PROBLEM TO SOLVE -> Repeat every entry in full. Match each line exactly.

AVAILABLE DATA ->
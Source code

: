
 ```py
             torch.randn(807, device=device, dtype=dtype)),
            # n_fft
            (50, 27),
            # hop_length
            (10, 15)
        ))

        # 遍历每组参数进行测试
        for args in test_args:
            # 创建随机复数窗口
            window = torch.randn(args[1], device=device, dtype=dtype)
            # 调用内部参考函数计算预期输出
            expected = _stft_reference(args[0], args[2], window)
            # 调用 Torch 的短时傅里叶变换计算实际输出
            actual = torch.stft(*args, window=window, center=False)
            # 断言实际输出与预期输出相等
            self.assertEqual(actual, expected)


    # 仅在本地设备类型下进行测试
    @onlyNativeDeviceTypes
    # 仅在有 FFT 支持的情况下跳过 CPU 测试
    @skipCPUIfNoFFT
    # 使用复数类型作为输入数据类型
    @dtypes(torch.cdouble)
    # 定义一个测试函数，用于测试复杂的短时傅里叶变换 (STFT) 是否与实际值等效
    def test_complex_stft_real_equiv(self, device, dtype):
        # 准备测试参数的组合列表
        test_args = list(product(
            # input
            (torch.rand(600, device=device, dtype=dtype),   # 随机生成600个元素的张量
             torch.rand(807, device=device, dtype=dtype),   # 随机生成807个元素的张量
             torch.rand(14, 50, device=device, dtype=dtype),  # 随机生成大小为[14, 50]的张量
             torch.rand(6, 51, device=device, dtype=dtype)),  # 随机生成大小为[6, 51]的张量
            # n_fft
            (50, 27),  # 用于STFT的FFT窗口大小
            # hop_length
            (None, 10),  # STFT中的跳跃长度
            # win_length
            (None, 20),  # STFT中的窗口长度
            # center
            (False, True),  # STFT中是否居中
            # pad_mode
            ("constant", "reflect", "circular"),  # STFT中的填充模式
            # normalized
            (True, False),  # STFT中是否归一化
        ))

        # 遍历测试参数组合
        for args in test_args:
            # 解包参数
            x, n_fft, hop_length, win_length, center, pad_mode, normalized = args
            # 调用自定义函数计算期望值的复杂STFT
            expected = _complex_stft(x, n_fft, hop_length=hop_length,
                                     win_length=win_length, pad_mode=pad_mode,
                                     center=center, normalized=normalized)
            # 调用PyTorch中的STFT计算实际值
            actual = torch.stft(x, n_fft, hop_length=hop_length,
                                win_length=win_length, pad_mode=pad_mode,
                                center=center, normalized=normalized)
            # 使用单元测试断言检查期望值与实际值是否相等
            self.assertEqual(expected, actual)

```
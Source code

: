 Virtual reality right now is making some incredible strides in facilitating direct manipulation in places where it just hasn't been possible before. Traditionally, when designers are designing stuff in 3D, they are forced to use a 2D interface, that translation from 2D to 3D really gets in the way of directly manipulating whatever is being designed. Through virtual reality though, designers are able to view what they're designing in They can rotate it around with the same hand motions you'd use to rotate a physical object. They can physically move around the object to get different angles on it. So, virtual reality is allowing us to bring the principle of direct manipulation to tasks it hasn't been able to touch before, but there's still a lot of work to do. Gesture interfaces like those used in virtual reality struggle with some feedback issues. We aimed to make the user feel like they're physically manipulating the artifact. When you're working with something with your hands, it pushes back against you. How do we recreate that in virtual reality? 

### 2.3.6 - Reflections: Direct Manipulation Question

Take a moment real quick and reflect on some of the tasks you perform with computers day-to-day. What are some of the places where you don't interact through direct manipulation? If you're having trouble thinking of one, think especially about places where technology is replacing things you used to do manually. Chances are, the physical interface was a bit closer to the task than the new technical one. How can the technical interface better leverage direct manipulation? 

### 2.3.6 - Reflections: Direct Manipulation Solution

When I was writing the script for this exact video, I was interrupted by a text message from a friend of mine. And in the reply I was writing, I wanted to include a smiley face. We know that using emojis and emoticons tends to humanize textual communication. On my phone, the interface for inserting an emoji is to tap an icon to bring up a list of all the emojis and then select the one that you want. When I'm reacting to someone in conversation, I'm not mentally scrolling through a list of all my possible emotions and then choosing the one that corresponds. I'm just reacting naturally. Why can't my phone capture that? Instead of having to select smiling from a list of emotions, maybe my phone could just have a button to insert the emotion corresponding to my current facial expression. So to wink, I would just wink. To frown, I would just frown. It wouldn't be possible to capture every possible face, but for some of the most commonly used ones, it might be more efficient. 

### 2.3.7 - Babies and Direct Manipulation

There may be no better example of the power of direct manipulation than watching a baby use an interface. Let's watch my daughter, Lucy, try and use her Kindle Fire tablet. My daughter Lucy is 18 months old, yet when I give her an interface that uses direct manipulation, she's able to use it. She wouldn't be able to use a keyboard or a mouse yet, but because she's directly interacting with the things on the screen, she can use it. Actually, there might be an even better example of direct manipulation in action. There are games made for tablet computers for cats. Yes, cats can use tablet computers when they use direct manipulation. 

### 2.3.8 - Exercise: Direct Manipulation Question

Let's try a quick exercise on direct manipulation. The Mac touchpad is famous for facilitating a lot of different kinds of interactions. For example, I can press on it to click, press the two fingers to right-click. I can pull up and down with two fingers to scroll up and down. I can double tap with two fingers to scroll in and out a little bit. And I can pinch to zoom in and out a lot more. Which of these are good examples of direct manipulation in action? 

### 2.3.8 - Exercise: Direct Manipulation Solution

REPLY TO THE TASK ->
Source code

:
 ```py
             torch.randn(807, device=device, dtype=dtype)),
            # n_fft
            (50, 27),
            # hop_length
            (10, 15)
        ))

        # 遍历每组参数进行测试
        for args in test_args:
            # 创建随机复数窗口
            window = torch.randn(args[1], device=device, dtype=dtype)
            # 调用内部参考函数计算预期输出
            expected = _stft_reference(args[0], args[2], window)
            # 调用 Torch 的短时傅里叶变换计算实际输出
            actual = torch.stft(*args, window=window, center=False)
            # 断言实际输出与预期输出相等
            self.assertEqual(actual, expected)


    # 仅在本地设备类型下进行测试
    @onlyNativeDeviceTypes
    # 仅在有 FFT 支持的情况下跳过 CPU 测试
    @skipCPUIfNoFFT
    # 使用复数类型作为输入数据类型
    @dtypes(torch.cdouble)
    # 定义一个测试函数，用于测试复杂的短时傅里叶变换 (STFT) 是否与实际值等效
    def test_complex_stft_real_equiv(self, device, dtype):
        # 准备测试参数的组合列表
        test_args = list(product(
            # input
            (torch.rand(600, device=device, dtype=dtype),   # 随机生成600个元素的张量
             torch.rand(807, device=device, dtype=dtype),   # 随机生成807个元素的张量
             torch.rand(14, 50, device=device, dtype=dtype),  # 随机生成大小为[14, 50]的张量
             torch.rand(6, 51, device=device, dtype=dtype)),  # 随机生成大小为[6, 51]的张量
            # n_fft
            (50, 27),  # 用于STFT的FFT窗口大小
            # hop_length
            (None, 10),  # STFT中的跳跃长度
            # win_length
            (None, 20),  # STFT中的窗口长度
            # center
            (False, True),  # STFT中是否居中
            # pad_mode
            ("constant", "reflect", "circular"),  # STFT中的填充模式
            # normalized
            (True, False),  # STFT中是否归一化
        ))

        # 遍历测试参数组合
        for args in test_args:
            # 解包参数
            x, n_fft, hop_length, win_length, center, pad_mode, normalized = args
            # 调用自定义函数计算期望值的复杂STFT
            expected = _complex_stft(x, n_fft, hop_length=hop_length,
                                     win_length=win_length, pad_mode=pad_mode,
                                     center=center, normalized=normalized)
            # 调用PyTorch中的STFT计算实际值
            actual = torch.stft(x, n_fft, hop_length=hop_length,
                                win_length=win_length, pad_mode=pad_mode,
                                center=center, normalized=normalized)
            # 使用单元测试断言检查期望值与实际值是否相等
            self.assertEqual(expected, actual)

```
Source code

: Virtual reality right now is making some incredible strides in facilitating direct manipulation in places where it just hasn't been possible before. Traditionally, when designers are designing stuff in 3D, they are forced to use a 2D interface, that translation from 2D to 3D really gets in the way of directly manipulating whatever is being designed. Through virtual reality though, designers are able to view what they're designing in They can rotate it around with the same hand motions you'd use to rotate a physical object. They can physically move around the object to get different angles on it. So, virtual reality is allowing us to bring the principle of direct manipulation to tasks it hasn't been able to touch before, but there's still a lot of work to do. Gesture interfaces like those used in virtual reality struggle with some feedback issues. We aimed to make the user feel like they're physically manipulating the artifact. When you're working with something with your hands, it pushes back against you. How do we recreate that in virtual reality? 

### 2.3.6 - Reflections: Direct Manipulation Question

Take a moment real quick and reflect on some of the tasks you perform with computers day-to-day. What are some of the places where you don't interact through direct manipulation? If you're having trouble thinking of one, think especially about places where technology is replacing things you used to do manually. Chances are, the physical interface was a bit closer to the task than the new technical one. How can the technical interface better leverage direct manipulation? 

### 2.3.6 - Reflections: Direct Manipulation Solution

When I was writing the script for this exact video, I was interrupted by a text message from a friend of mine. And in the reply I was writing, I wanted to include a smiley face. We know that using emojis and emoticons tends to humanize textual communication. On my phone, the interface for inserting an emoji is to tap an icon to bring up a list of all the emojis and then select the one that you want. When I'm reacting to someone in conversation, I'm not mentally scrolling through a list of all my possible emotions and then choosing the one that corresponds. I'm just reacting naturally. Why can't my phone capture that? Instead of having to select smiling from a list of emotions, maybe my phone could just have a button to insert the emotion corresponding to my current facial expression. So to wink, I would just wink. To frown, I would just frown. It wouldn't be possible to capture every possible face, but for some of the most commonly used ones, it might be more efficient. 

### 2.3.7 - Babies and Direct Manipulation

There may be no better example of the power of direct manipulation than watching a baby use an interface. Let's watch my daughter, Lucy, try and use her Kindle Fire tablet. My daughter Lucy is 18 months old, yet when I give her an interface that uses direct manipulation, she's able to use it. She wouldn't be able to use a keyboard or a mouse yet, but because she's directly interacting with the things on the screen, she can use it. Actually, there might be an even better example of direct manipulation in action. There are games made for tablet computers for cats. Yes, cats can use tablet computers when they use direct manipulation. 

### 2.3.8 - Exercise: Direct Manipulation Question

Let's try a quick exercise on direct manipulation. The Mac touchpad is famous for facilitating a lot of different kinds of interactions. For example, I can press on it to click, press the two fingers to right-click. I can pull up and down with two fingers to scroll up and down. I can double tap with two fingers to scroll in and out a little bit. And I can pinch to zoom in and out a lot more. Which of these are good examples of direct manipulation in action? 

### 2.3.8 - Exercise: Direct Manipulation Solution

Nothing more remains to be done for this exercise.